Segment Open

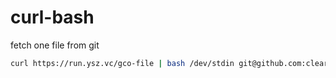# curl-bash

fetch one file from git

```sh
curl https://run.ysz.vc/gco-file | bash /dev/stdin git@github.com:clearml/clearml-helm-charts.git charts/clearml/values-production.yaml .
```

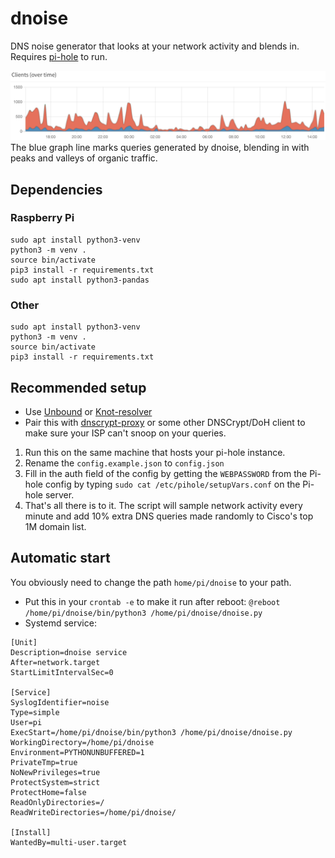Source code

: # dnoise
DNS noise generator that looks at your network activity and blends in. Requires [pi-hole](https://pi-hole.net) to run.

![dnoise blended into organic traffic](https://github.com/Nickwasused/dnoise/blob/master/traffic.png)
The blue graph line marks queries generated by dnoise, blending in with peaks and valleys of organic traffic.

## Dependencies
### Raspberry Pi

```
sudo apt install python3-venv
python3 -m venv .
source bin/activate
pip3 install -r requirements.txt
sudo apt install python3-pandas
```

### Other
```
sudo apt install python3-venv
python3 -m venv .
source bin/activate
pip3 install -r requirements.txt
```

## Recommended setup
- Use [Unbound](https://docs.pi-hole.net/guides/dns/unbound/) or [Knot-resolver](https://knot-resolver.readthedocs.io/en/stable/quickstart-install.html)
- Pair this with [dnscrypt-proxy](https://github.com/jedisct1/dnscrypt-proxy) or some other DNSCrypt/DoH client to make sure your ISP can't snoop on your queries.

1. Run this on the same machine that hosts your pi-hole instance.
2. Rename the `config.example.json` to `config.json`
3. Fill in the auth field of the config by getting the `WEBPASSWORD` from the Pi-hole config by typing `sudo cat /etc/pihole/setupVars.conf` on the Pi-hole server.
4. That's all there is to it. The script will sample network activity every minute and add 10% extra DNS queries made randomly to Cisco's top 1M domain list.

## Automatic start

You obviously need to change the path `home/pi/dnoise` to your path.

- Put this in your `crontab -e` to make it run after reboot: `@reboot /home/pi/dnoise/bin/python3 /home/pi/dnoise/dnoise.py`
- Systemd service:  
```
[Unit]
Description=dnoise service
After=network.target
StartLimitIntervalSec=0

[Service]
SyslogIdentifier=noise
Type=simple
User=pi
ExecStart=/home/pi/dnoise/bin/python3 /home/pi/dnoise/dnoise.py
WorkingDirectory=/home/pi/dnoise
Environment=PYTHONUNBUFFERED=1
PrivateTmp=true
NoNewPrivileges=true
ProtectSystem=strict
ProtectHome=false
ReadOnlyDirectories=/
ReadWriteDirectories=/home/pi/dnoise/

[Install]
WantedBy=multi-user.target
```
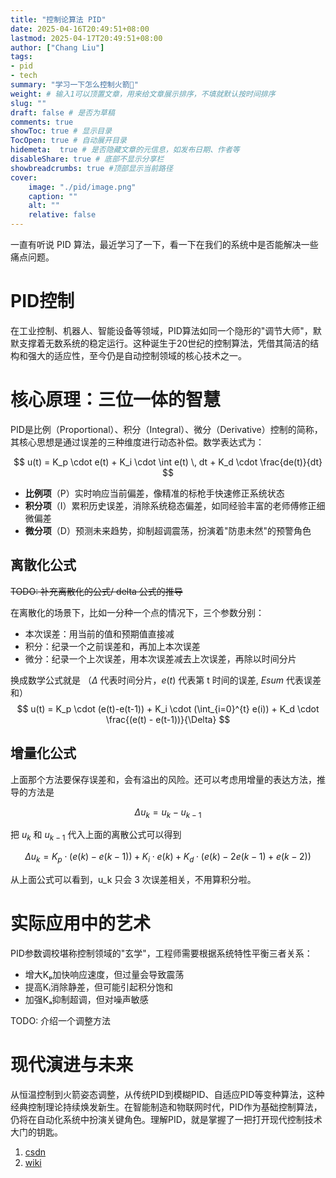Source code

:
 ```yaml
---
title: "控制论算法 PID"
date: 2025-04-16T20:49:51+08:00
lastmod: 2025-04-17T20:49:51+08:00
author: ["Chang Liu"]
tags: 
- pid
- tech
summary: "学习一下怎么控制火箭🚀"
weight: # 输入1可以顶置文章，用来给文章展示排序，不填就默认按时间排序
slug: ""
draft: false # 是否为草稿
comments: true
showToc: true # 显示目录
TocOpen: true # 自动展开目录
hidemeta:  true # 是否隐藏文章的元信息，如发布日期、作者等
disableShare: true # 底部不显示分享栏
showbreadcrumbs: true #顶部显示当前路径
cover:
    image: "./pid/image.png"
    caption: ""
    alt: ""
    relative: false
---
```


一直有听说 PID 算法，最近学习了一下，看一下在我们的系统中是否能解决一些痛点问题。

# **PID控制**

在工业控制、机器人、智能设备等领域，PID算法如同一个隐形的"调节大师"，默默支撑着无数系统的稳定运行。这种诞生于20世纪的控制算法，凭借其简洁的结构和强大的适应性，至今仍是自动控制领域的核心技术之一。

# **核心原理：三位一体的智慧**  

PID是比例（Proportional）、积分（Integral）、微分（Derivative）控制的简称，其核心思想是通过误差的三种维度进行动态补偿。数学表达式为：  

$$
u(t) = K_p \cdot e(t) + K_i \cdot \int e(t) \, dt + K_d \cdot \frac{de(t)}{dt}
$$

- **比例项**（P）实时响应当前偏差，像精准的标枪手快速修正系统状态  
- **积分项**（I）累积历史误差，消除系统稳态偏差，如同经验丰富的老师傅修正细微偏差  
- **微分项**（D）预测未来趋势，抑制超调震荡，扮演着"防患未然"的预警角色  


## 离散化公式
~~TODO: 补充离散化的公式/ delta 公式的推导~~

在离散化的场景下，比如一分种一个点的情况下，三个参数分别：

* 本次误差：用当前的值和预期值直接减
* 积分：纪录一个之前误差和，再加上本次误差
* 微分：纪录一个上次误差，用本次误差减去上次误差，再除以时间分片

换成数学公式就是 （$\Delta$ 代表时间分片，$e(t)$ 代表第 t 时间的误差, $Esum$ 代表误差和）
$$
u(t) = K_p \cdot (e(t)-e(t-1)) + K_i \cdot (\int_{i=0}^{t} e(i)) + K_d \cdot \frac{(e(t) - e(t-1))}{\Delta}
$$

## 增量化公式

上面那个方法要保存误差和，会有溢出的风险。还可以考虑用增量的表达方法，推导的方法是

$$
\Delta u_k = u_k - u_{k-1}
$$

把 $u_k$ 和 $u_{k-1}$ 代入上面的离散公式可以得到

$$
\Delta u_k = K_p \cdot (e(k) - e(k-1)) + K_i \cdot e(k) + K_d \cdot (e(k) - 2e(k-1) + e(k-2))
$$

从上面公式可以看到，u_k 只会 3 次误差相关，不用算积分啦。


# **实际应用中的艺术**  

PID参数调校堪称控制领域的"玄学"，工程师需要根据系统特性平衡三者关系：  
- 增大Kₚ加快响应速度，但过量会导致震荡  
- 提高Kᵢ消除静差，但可能引起积分饱和  
- 加强Kₐ抑制超调，但对噪声敏感  

TODO: 介绍一个调整方法

# **现代演进与未来**  

从恒温控制到火箭姿态调整，从传统PID到模糊PID、自适应PID等变种算法，这种经典控制理论持续焕发新生。在智能制造和物联网时代，PID作为基础控制算法，仍将在自动化系统中扮演关键角色。理解PID，就是掌握了一把打开现代控制技术大门的钥匙。


1. [csdn](https://blog.csdn.net/as480133937/article/details/89508034)
2. [wiki](https://en.wikipedia.org/wiki/Proportional%E2%80%93integral%E2%80%93derivative_controller#Control_loop_example)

Segment Closed

What to produce: Look over the listing above and copy each line that contains "from".

Result of the task:
fetch one file from git
3. Fill in the auth field of the config by getting the `WEBPASSWORD` from the Pi-hole config by typing `sudo cat /etc/pihole/setupVars.conf` on the Pi-hole server.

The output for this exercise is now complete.